Four Orthogonal Dimensions
Following bead's design, every experiment definition can specify four independent fields:
measureType: What property or behavior is being measured.
taskType: What behavioral response instrument collects explicit responses. Omit for passive paradigms.
presentation: How stimuli are displayed (RSVP, self-paced, whole-sentence, auditory, etc.), including chunking and timing parameters.
recordingMethods: What instruments capture data (keyboard, button-box, EEG, eye-tracking, etc.). An experiment can use multiple simultaneous recording methods.
These are fully independent.
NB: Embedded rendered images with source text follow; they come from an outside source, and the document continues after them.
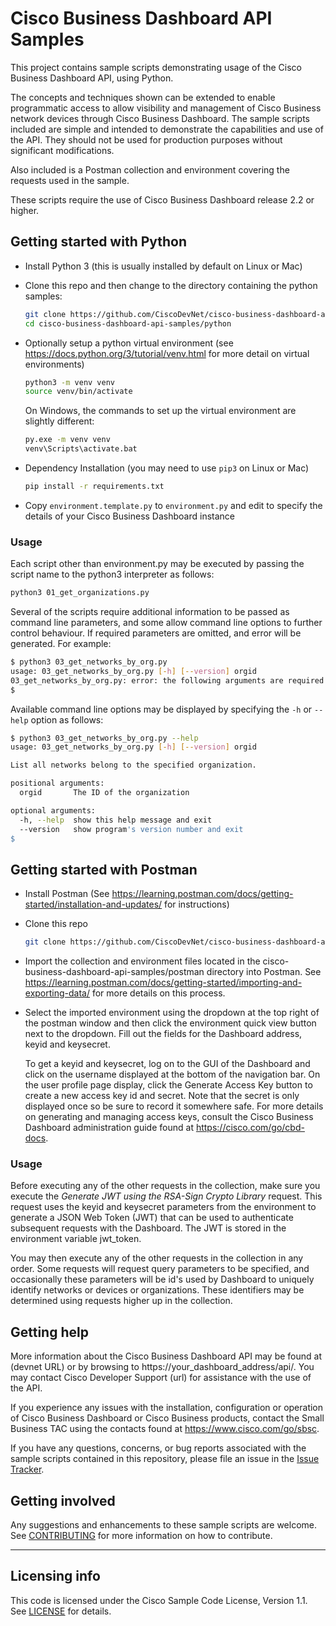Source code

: # Cisco Business Dashboard API Samples

This project contains sample scripts demonstrating usage of the Cisco Business Dashboard API, using Python.

The concepts and techniques shown can be extended to enable programmatic access to allow visibility and management of Cisco Business network devices through Cisco Business Dashboard.  The sample scripts included are simple and intended to demonstrate the capabilities and use of the API.  They should not be used for production purposes without significant modifications.

Also included is a Postman collection and environment covering the requests used in the sample.

These scripts require the use of Cisco Business Dashboard release 2.2 or higher.

## Getting started with Python
* Install Python 3 (this is usually installed by default on Linux or Mac)

* Clone this repo and then change to the directory containing the python samples:

    ```bash
    git clone https://github.com/CiscoDevNet/cisco-business-dashboard-api-samples.git
    cd cisco-business-dashboard-api-samples/python
    ```

* Optionally setup a python virtual environment (see https://docs.python.org/3/tutorial/venv.html for more detail on virtual environments)

    ```bash
    python3 -m venv venv
	source venv/bin/activate
    ```
	On Windows, the commands to set up the virtual environment are slightly different:
	
	```bash
    py.exe -m venv venv
	venv\Scripts\activate.bat
    ```

* Dependency Installation (you may need to use `pip3` on Linux or Mac)

    ```bash
    pip install -r requirements.txt
    ```

* Copy `environment.template.py` to `environment.py` and edit to specify the details of your Cisco Business Dashboard instance

### Usage

Each script other than environment.py may be executed by passing the script name to the python3 interpreter as follows:

```bash
python3 01_get_organizations.py
```


Several of the scripts require additional information to be passed as command line parameters, and some allow command line options to further control behaviour.  If required parameters are omitted, and error will be generated.  For example:

```bash
$ python3 03_get_networks_by_org.py
usage: 03_get_networks_by_org.py [-h] [--version] orgid
03_get_networks_by_org.py: error: the following arguments are required: orgid
$
```

Available command line options may be displayed by specifying the `-h` or `--help` option as follows:

```bash
$ python3 03_get_networks_by_org.py --help
usage: 03_get_networks_by_org.py [-h] [--version] orgid

List all networks belong to the specified organization.

positional arguments:
  orgid       The ID of the organization

optional arguments:
  -h, --help  show this help message and exit
  --version   show program's version number and exit
$
```

## Getting started with Postman
* Install Postman (See https://learning.postman.com/docs/getting-started/installation-and-updates/ for instructions)

* Clone this repo

    ```bash
    git clone https://github.com/CiscoDevNet/cisco-business-dashboard-api-samples.git
    ```

* Import the collection and environment files located in the cisco-business-dashboard-api-samples/postman directory into Postman.  See https://learning.postman.com/docs/getting-started/importing-and-exporting-data/ for more details on this process.

* Select the imported environment using the dropdown at the top right of the postman window and then click the environment quick view button next to the dropdown.  Fill out the fields for the Dashboard address, keyid and keysecret.

	To get a keyid and keysecret, log on to the GUI of the Dashboard and click on the username displayed at the bottom of the navigation bar.  On the user profile page display, click the Generate Access Key button to create a new access key id and secret.  Note that the secret is only displayed once so be sure to record it somewhere safe.  For more details on generating and managing access keys, consult the Cisco Business Dashboard administration guide found at https://cisco.com/go/cbd-docs.
	
### Usage
Before executing any of the other requests in the collection, make sure you execute the _Generate JWT using the RSA-Sign Crypto Library_ request.  This request uses the keyid and keysecret parameters from the environment to generate a JSON Web Token (JWT) that can be used to authenticate subsequent requests with the Dashboard.  The JWT is stored in the environment variable jwt_token.

You may then execute any of the other requests in the collection in any order.  Some requests will request query parameters to be specified, and occasionally these parameters will be id's used by Dashboard to uniquely identify networks or devices or organizations.  These identifiers may be determined using requests higher up in the collection.

## Getting help

More information about the Cisco Business Dashboard API may be found at (devnet URL) or by browsing to https://your_dashboard_address/api/.  You may contact Cisco Developer Support (url) for assistance with the use of the API.

If you experience any issues with the installation, configuration or operation of Cisco Business Dashboard or Cisco Business products, contact the Small Business TAC using the contacts found at https://www.cisco.com/go/sbsc.

If you have any questions, concerns, or bug reports associated with the sample scripts contained in this repository, please file an issue in the [Issue Tracker](./issues).

## Getting involved

Any suggestions and enhancements to these sample scripts are welcome.  See [CONTRIBUTING](./CONTRIBUTING.md) for more information on how to contribute.


----

## Licensing info

This code is licensed under the Cisco Sample Code License, Version 1.1. See [LICENSE](./LICENSE) for details.

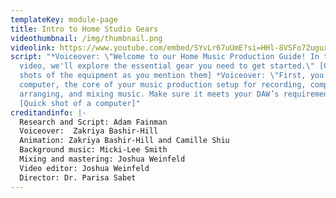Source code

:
 ```yaml
---
templateKey: module-page
title: Intro to Home Studio Gears
videothumbnail: /img/thumbnail.png
videolink: https://www.youtube.com/embed/SYvLr67uUmE?si=HHl-8VSFo72uguxW"
script: "*Voiceover: \"Welcome to our Home Music Production Guide! In this
  video, we'll explore the essential gear you need to get started.\" [Quick
  shots of the equipment as you mention them] *Voiceover: \"First, you'll need a
  computer, the core of your music production setup for recording, composing,
  arranging, and mixing music. Make sure it meets your DAW’s requirements.\"
  [Quick shot of a computer]"
creditandinfo: |-
  Research and Script: Adam Fainman
  Voiceover:  Zakriya Bashir-Hill 
  Animation: Zakriya Bashir-Hill and Camille Shiu
  Background music: Micki-Lee Smith
  Mixing and mastering: Joshua Weinfeld
  Video editor: Joshua Weinfeld
  Director: Dr. Parisa Sabet
---
```

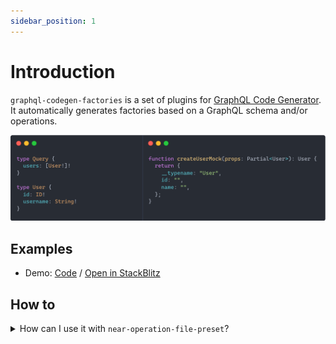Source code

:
 ```yaml
---
sidebar_position: 1
---
```


# Introduction

`graphql-codegen-factories` is a set of plugins for [GraphQL Code Generator](https://www.graphql-code-generator.com/). It automatically generates factories based on a GraphQL schema and/or operations.

![](../../example.png)

## Examples

- Demo: [Code](./packages/demo) / [Open in StackBlitz](https://stackblitz.com/github/zhouzi/graphql-codegen-factories/blob/main/packages/demo?file=/src/schema.graphql)

## How to

<details>
<summary>How can I use it with <code>near-operation-file-preset</code>?</summary>

By default the plugin only generates factories based on the schema. To generate factories for operations, you need to use the `graphql-codegen-factories/operations` entry point.

```yml
overwrite: true
schema: ./schema.graphql
documents: ./src/**/*.graphql
generates:
  ./src/types.ts:
    plugins:
      - typescript
      - graphql-codegen-factories
  ./src/:
    preset: near-operation-file
    presetConfig:
      extension: .generated.ts
      baseTypesPath: types.ts
    plugins:
      - typescript-operations
      - graphql-codegen-factories/operations
```

</details>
An acceptability experiment can use an ordinal scale, a binary yes/no, or a magnitude estimate. The same RSVP presentation can be used with EEG, MEG, or behavioral-only recording. A preference experiment can use forced choice (pairwise comparison), multi-select (best-worst scaling), or ordinal scale (direct ranking). The measure type tells consumers what the data represents; the task type tells them how explicit responses were collected; the presentation tells them how stimuli were shown; the recording methods tell them what instruments captured data.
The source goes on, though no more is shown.